Philip Taylor and Olle Heinonen. University of Cambridge Press, UK, 2002.
ISBN 0-521-77103-X
Reviewed by: A. H. Harker, Department of Physics and Astronomy, University College London, UK.
Published in Microscopy & Analysis, March 2003
Conventional text books on solid state physics tend to begin with geometrical descriptions and methods for analysing crystal structures. It is refreshing, then, to find that A Quantum Approach to Condensed Matter Physics acknowledges from the outset that most of the interesting properties of solids arise from excitations, and that the very first chapter introduces excitations such as phonons, solitons, magnons and plasmons.

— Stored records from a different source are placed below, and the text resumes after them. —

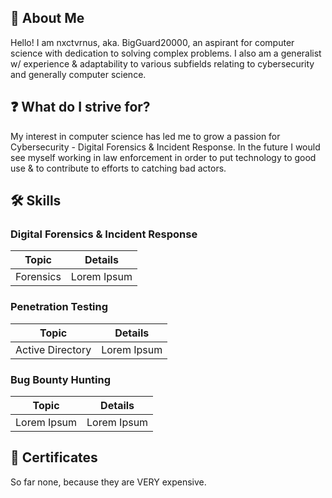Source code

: ## 👤 About Me

Hello! I am nxctvrnus, aka. BigGuard20000, an aspirant for computer science with dedication to solving complex problems. I also am a generalist w/ experience & adaptability to various subfields relating to cybersecurity and generally computer science.

## ❓ What do I strive for?

My interest in computer science has led me to grow a passion for Cybersecurity - Digital Forensics & Incident Response. In the future I would see myself working in law enforcement in order to put technology to good use & to contribute to efforts to catching bad actors.

## 🛠️ Skills

### Digital Forensics & Incident Response
| Topic      | Details |
| ----------- | ----------- |
| Forensics      |  Lorem Ipsum       |

### Penetration Testing
| Topic      | Details |
| ----------- | ----------- |
| Active Directory      |  Lorem Ipsum       |

### Bug Bounty Hunting
| Topic      | Details |
| ----------- | ----------- |
| Lorem Ipsum      |  Lorem Ipsum       |

## 📄 Certificates
So far none, because they are VERY expensive.
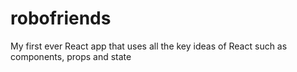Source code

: # robofriends
My first ever React app that uses all the key ideas of React such as components, props and state 

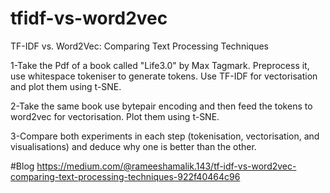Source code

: # tfidf-vs-word2vec
TF-IDF vs. Word2Vec: Comparing Text Processing Techniques

1-Take the Pdf of a book called "Life3.0" by Max Tagmark. Preprocess it, use whitespace tokeniser to generate tokens. Use TF-IDF for vectorisation and plot them using t-SNE. 

2-Take the same book use bytepair encoding and then feed the tokens to word2vec for vectorisation. Plot them using t-SNE. 

3-Compare both experiments in each step (tokenisation, vectorisation, and visualisations) and deduce why one is better than the other. 

#Blog
https://medium.com/@rameeshamalik.143/tf-idf-vs-word2vec-comparing-text-processing-techniques-922f40464c96
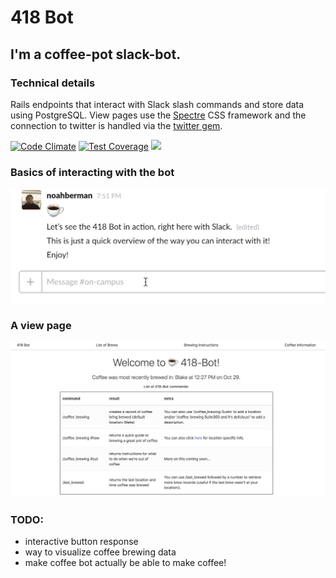 # 418 Bot

## I'm a coffee-pot slack-bot. 

### Technical details

Rails endpoints that interact with Slack slash commands and store data using PostgreSQL.
View pages use the [Spectre](https://picturepan2.github.io/spectre/) CSS framework and the connection to twitter is handled via the [twitter gem](https://github.com/sferik/twitter).

[![Code Climate](https://codeclimate.com/github/bermannoah/418-bot/badges/gpa.svg)](https://codeclimate.com/github/bermannoah/418-bot) [![Test Coverage](https://codeclimate.com/github/bermannoah/418-bot/badges/coverage.svg)](https://codeclimate.com/github/bermannoah/418-bot/coverage) <a href="https://codeclimate.com/github/bermannoah/418-bot"><img src="https://codeclimate.com/github/bermannoah/418-bot/badges/issue_count.svg" /></a>

### Basics of interacting with the bot
![gif of interaction](https://github.com/bermannoah/418-bot/blob/master/basics.gif)

### A view page
![view of this iteration of the site](https://github.com/bermannoah/418-bot/blob/master/main_view.jpg)

### TODO: 
 - interactive button response
 - way to visualize coffee brewing data
 - make coffee bot actually be able to make coffee!
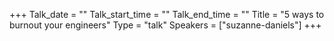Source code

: +++
Talk_date = ""
Talk_start_time = ""
Talk_end_time = ""
Title = "5 ways to burnout your engineers"
Type = "talk"
Speakers = ["suzanne-daniels"]
+++

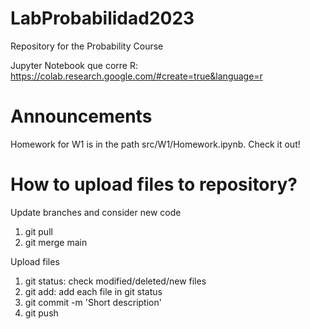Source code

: # LabProbabilidad2023
Repository for the Probability Course

Jupyter Notebook que corre R:
https://colab.research.google.com/#create=true&language=r


# Announcements
Homework for W1 is in the path src/W1/Homework.ipynb. Check it out!


# How to upload files to repository?
Update branches and consider new code
1. git pull
2. git merge main

Upload files
1. git status: check modified/deleted/new files
2. git add: add each file in git status
3. git commit -m 'Short description'
4. git push
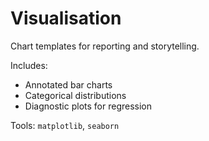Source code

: # Visualisation

Chart templates for reporting and storytelling.

Includes:
- Annotated bar charts
- Categorical distributions
- Diagnostic plots for regression

Tools: `matplotlib`, `seaborn`
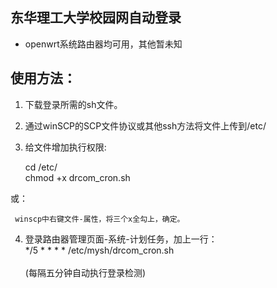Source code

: ## 东华理工大学校园网自动登录
* openwrt系统路由器均可用，其他暂未知
## 使用方法：
1.  下载登录所需的sh文件。
2.  通过winSCP的SCP文件协议或其他ssh方法将文件上传到/etc/
3.  给文件增加执行权限:

     cd /etc/
     <br>chmod +x drcom_cron.sh

   或：

     winscp中右键文件-属性，将三个x全勾上，确定。

4.  登录路由器管理页面-系统-计划任务，加上一行：
<br>*/5 * * * * /etc/mysh/drcom_cron.sh<br>
<br>(每隔五分钟自动执行登录检测)
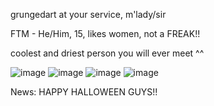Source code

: grungedart at your service, m'lady/sir

FTM - He/Him, 15, likes women, not a FREAK!!

coolest and driest person you will ever meet ^^

![image](https://github.com/user-attachments/assets/f0fa2374-e77d-467d-aea8-c8905b0ea4d5) ![image](https://github.com/user-attachments/assets/87b102c7-1791-414e-9ef0-c121b883996a) ![image](https://github.com/user-attachments/assets/a907cc2b-65b0-4d09-8e82-29753b759dda) ![image](https://github.com/user-attachments/assets/ded2ac61-e06a-4d11-8c19-79fdfaa320ae)



News: HAPPY HALLOWEEN GUYS!!

<!---
grungedart/grungedart is a ✨ special ✨ repository because its `README.md` (this file) appears on your GitHub profile.
You can click the Preview link to take a look at your changes.
--->
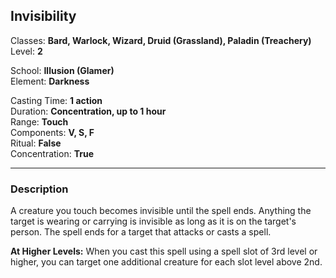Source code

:## Invisibility

Classes: **Bard, Warlock, Wizard, Druid (Grassland), Paladin (Treachery)**  
Level: **2**  

School: **Illusion (Glamer)**  
Element: **Darkness**  

Casting Time: **1 action**  
Duration: **Concentration, up to 1 hour**  
Range: **Touch**  
Components: **V, S, F**  
Ritual: **False**  
Concentration: **True**  

------

### Description

A creature you touch becomes invisible until the spell ends. Anything the target is wearing or carrying is invisible as long as it is on the target's person. The spell ends for a target that attacks or casts a spell.

**At Higher Levels:** When you cast this spell using a spell slot of 3rd level or higher, you can target one additional creature for each slot level above 2nd.
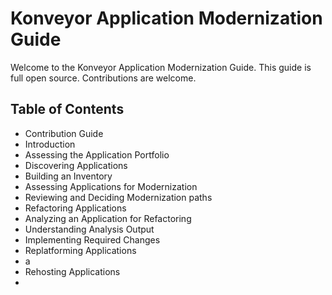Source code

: # Konveyor Application Modernization Guide

Welcome to the Konveyor Application Modernization Guide. This guide is full open source. Contributions are welcome.

## Table of Contents
 * Contribution Guide
 * Introduction
 * Assessing the Application Portfolio
  * Discovering Applications
  * Building an Inventory
  * Assessing Applications for Modernization
  * Reviewing and Deciding Modernization paths
 * Refactoring Applications
  * Analyzing an Application for Refactoring
  * Understanding Analysis Output
  * Implementing Required Changes
 * Replatforming Applications
  * a
 * Rehosting Applications
  *
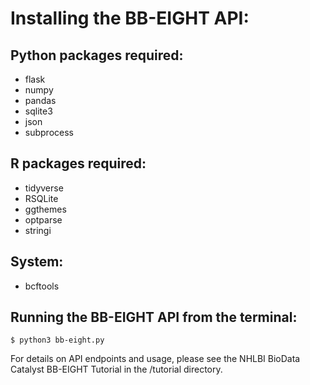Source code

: # Installing the BB-EIGHT API:

## Python packages required:

* flask
* numpy
* pandas
* sqlite3
* json
* subprocess

## R packages required:
* tidyverse
* RSQLite
* ggthemes
* optparse
* stringi

## System:
* bcftools

## Running the BB-EIGHT API from the terminal:

`$ python3 bb-eight.py`

For details on API endpoints and usage, please see the NHLBI BioData Catalyst BB-EIGHT Tutorial in the /tutorial directory.
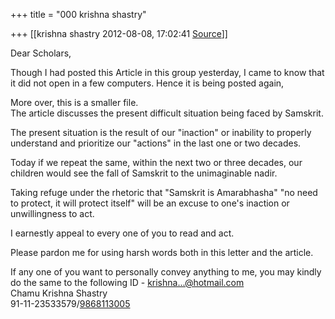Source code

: +++
title = "000 krishna shastry"

+++
[[krishna shastry	2012-08-08, 17:02:41 [Source](https://groups.google.com/g/bvparishat/c/FrkUz5aiRXk)]]



Dear Scholars,

Though I had posted this Article in this group yesterday, I came to know that it did not open in a few computers. Hence it is being posted again,

More over, this is a smaller file.  
The article discusses the present difficult situation being faced by Samskrit.

The present situation is the result of our "inaction" or inability to properly understand and prioritize our "actions" in the last one or two decades.

Today if we repeat the same, within the next two or three decades, our children would see the fall of Samskrit to the unimaginable nadir.

Taking refuge under the rhetoric that "Samskrit is Amarabhasha" "no need to protect, it will protect itself" will be an excuse to one's inaction or unwillingness to act.

I earnestly appeal to every one of you to read and act.

Please pardon me for using harsh words both in this letter and the article.

If any one of you want to personally convey anything to me, you may kindly do the same to the following ID - [krishna...@hotmail.com]()  
Chamu Krishna Shastry  
91-11-23533579/[9868113005](tel:(986)%20811-3005)  

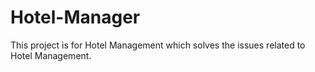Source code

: # Hotel-Manager
This project is for Hotel Management which solves the issues related to Hotel Management.
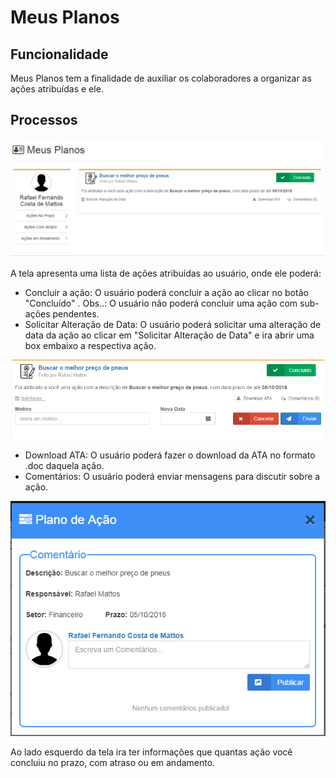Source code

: # Meus Planos

## Funcionalidade

Meus Planos tem a finalidade de auxiliar os colaboradores a organizar as ações atribuídas e ele.

## Processos

![](../../.gitbook/assets/image-66.png)

A tela apresenta uma lista de ações atribuídas ao usuário, onde ele poderá:

* Concluir a ação: O usuário poderá concluir a ação ao clicar no botão "Concluído" . Obs..: O usuário não poderá concluir uma ação com sub-ações pendentes.
* Solicitar Alteração de Data: O usuário poderá solicitar uma alteração de data da ação ao clicar em "Solicitar Alteração de Data" e ira abrir uma box embaixo a respectiva ação. 

![](../../.gitbook/assets/image-47.png)

* Download ATA: O usuário poderá fazer o download da ATA no formato .doc daquela ação.
* Comentários: O usuário poderá enviar mensagens para discutir sobre a ação. 

![](../../.gitbook/assets/image-54.png)

Ao lado esquerdo da tela ira ter informações que quantas ação você concluiu no prazo, com atraso ou em andamento.

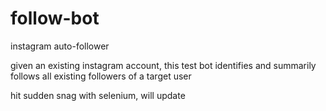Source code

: # follow-bot
instagram auto-follower

given an existing instagram account, this test bot identifies and summarily follows all existing followers of a target user

hit sudden snag with selenium, will update 
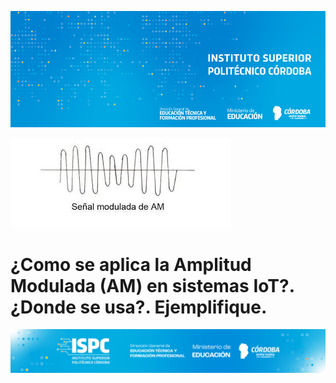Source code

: ![Banner](/assets/BannerISPC.png)

![AM](/assets/Amplitud%20Modulada%20(AM).jpg)
# ¿Como se aplica la Amplitud Modulada (AM) en sistemas IoT?. ¿Donde se usa?. Ejemplifique.


![Final](/assets/Curso%20ISPC%20final.png)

The formal tone of the book is set in chapter 2, which introduces second quantisation in the context of the electron gas. This covers creation and annihilation operators and diagrammatic perturbation theory, and leads to the random phase approximation, the wavevector-dependent dielectric constant, and a simplified model of spin waves in a ferromagnetic electron gas. As everywhere in the book, the development is clear and the key points are well explained.
The title promises Condensed Matter rather than just Solid State Physics, and this is justified by the chapter on boson systems which gives a clear description of the Bogoliubov theory of liquid helium. The foundations laid here underpin the treatments of the BCS theory of superconductivity and of excitations in quantum Hall systems.
The chapter which comes closest to better-known texts on solid state physics is that on one-electron theory, which presents a fairly conventional treatment of electron states, the differences between insulators, semiconductors and metals, and electron dynamics in crystals. More advanced aspects such as the Green’s function method, relativistic effects and quasicrystals are touched upon, but very briefly. Density functional theory is reviewed, and a chapter is devoted to electron-phonon interactions.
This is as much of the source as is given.